Now ownership joins the dancing bear troupe. With the new CBA came series of ramped-up penalties, both financial and operational, for exceeding the Salary and Luxury Caps. Danny Ainge found himself mincing around the Luxury "apron" (could they have chosen a more mawkishly effeminate phrasing for their danger zone trigger). Go over the apron and they take away your sign-and-trade’s, cut short your MLE, steal your lunch money, and make you stand in the corner on one foot.
Restricting your GM tools is a draconian measure designed to dissuade the Lakers, Celtics, and other big pocket (big market) teams from going all Yankees/Red Sox on the rest of the league. That doesn't mean that teams won't do it with eyes wide open (the Lakers aren't batting an eyelash yet). It just gives GMs and owners pause before overspending for someone like a backup center.
Or cutting more to the core of our situation, it makes owners a lot more hesitant to pay aging stars what their legacy deserves. The decision isn't as easy as our sentimentality would wish for. Just take a look at what some other GMs think.
Talked to three NBA team execs over the weekend, and all three said if they ranthe Celtics, buying out Paul Pierce would be a no-brainer.— Sam Amico (@SamAmicoFSO) May 28, 2013
Doesn't mean buying out Pierce is what Celtics will do. It's just what would happen if those three execs were running team.— Sam Amico (@SamAmicoFSO) May 28, 2013
(Note: I think they mean "releasing" Pierce is a "no brainer" because buying him out is technically a different thing with different rules and impacts to the finances and the transaction itself.)
Now, that's easy for them to say. They don't have the banners and retired numbers looming down on them from the rafters. They don't have the lingering cigar smoke from older generations still wafting around the team offices. Basically you've got several opposing forces weighing on this decision to keep or release Paul Pierce.
On the "keep him" side you've got the fact that the guy can still play (when at full speed). There's also a very, very big sentimentality aspect. By that I don't mean just "wanting to keep him around because we like him." I'm talking about ticket buying fans willing to pay real money to see this "non-contending team." We're also talking about pleasing other veterans and a certain coach to stick around longer. We're also talking about future potential free agents watching to see how stars are treated in Boston.
On the "send him off" side you've got money and flexibility. It seems silly to pay a guy $5M to play for someone else, but when it means $10M of cap flexibility it becomes a little easier to understand. Granted, you can't just spend that $10M on another free agent (that would be too easy). But backing off the restrictions and tax penalties can free you up to do a lot more going forward.
Of course there's another option. You can trade him for assets in return.
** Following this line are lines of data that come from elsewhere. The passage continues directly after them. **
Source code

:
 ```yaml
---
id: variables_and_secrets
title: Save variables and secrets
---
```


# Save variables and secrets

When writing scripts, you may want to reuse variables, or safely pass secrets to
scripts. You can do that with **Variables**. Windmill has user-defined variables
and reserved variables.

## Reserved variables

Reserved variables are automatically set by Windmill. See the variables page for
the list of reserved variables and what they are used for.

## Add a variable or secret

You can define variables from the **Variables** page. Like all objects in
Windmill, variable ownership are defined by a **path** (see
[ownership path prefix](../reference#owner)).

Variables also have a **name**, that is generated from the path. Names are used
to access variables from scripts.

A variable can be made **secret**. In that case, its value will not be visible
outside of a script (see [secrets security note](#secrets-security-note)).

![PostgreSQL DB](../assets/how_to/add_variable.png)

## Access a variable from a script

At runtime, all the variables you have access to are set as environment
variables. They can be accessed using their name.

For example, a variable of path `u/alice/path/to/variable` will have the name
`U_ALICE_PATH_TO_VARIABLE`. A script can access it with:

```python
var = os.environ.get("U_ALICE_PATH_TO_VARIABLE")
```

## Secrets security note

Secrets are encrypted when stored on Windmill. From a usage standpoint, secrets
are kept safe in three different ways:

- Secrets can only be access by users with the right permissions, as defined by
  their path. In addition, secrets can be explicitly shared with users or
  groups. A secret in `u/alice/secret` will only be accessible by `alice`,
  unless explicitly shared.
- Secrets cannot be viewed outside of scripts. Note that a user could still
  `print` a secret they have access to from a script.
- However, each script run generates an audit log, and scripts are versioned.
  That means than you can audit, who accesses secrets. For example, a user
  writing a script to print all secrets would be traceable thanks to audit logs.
Getting something more directly in return for letting him go would perhaps make the biter pill go down easier with fans and players alike. Of course it takes two to tango and you have to weigh what you are willing to take in return. Sometimes the cure can be worse than the disease (look up the specifics of the Vin Baker trade sometime).
So will Pierce get released? Nobody knows right now. Why is this even being considered? Follow the money. It isn't what we signed up for as fans, but this is the world we live in and root for.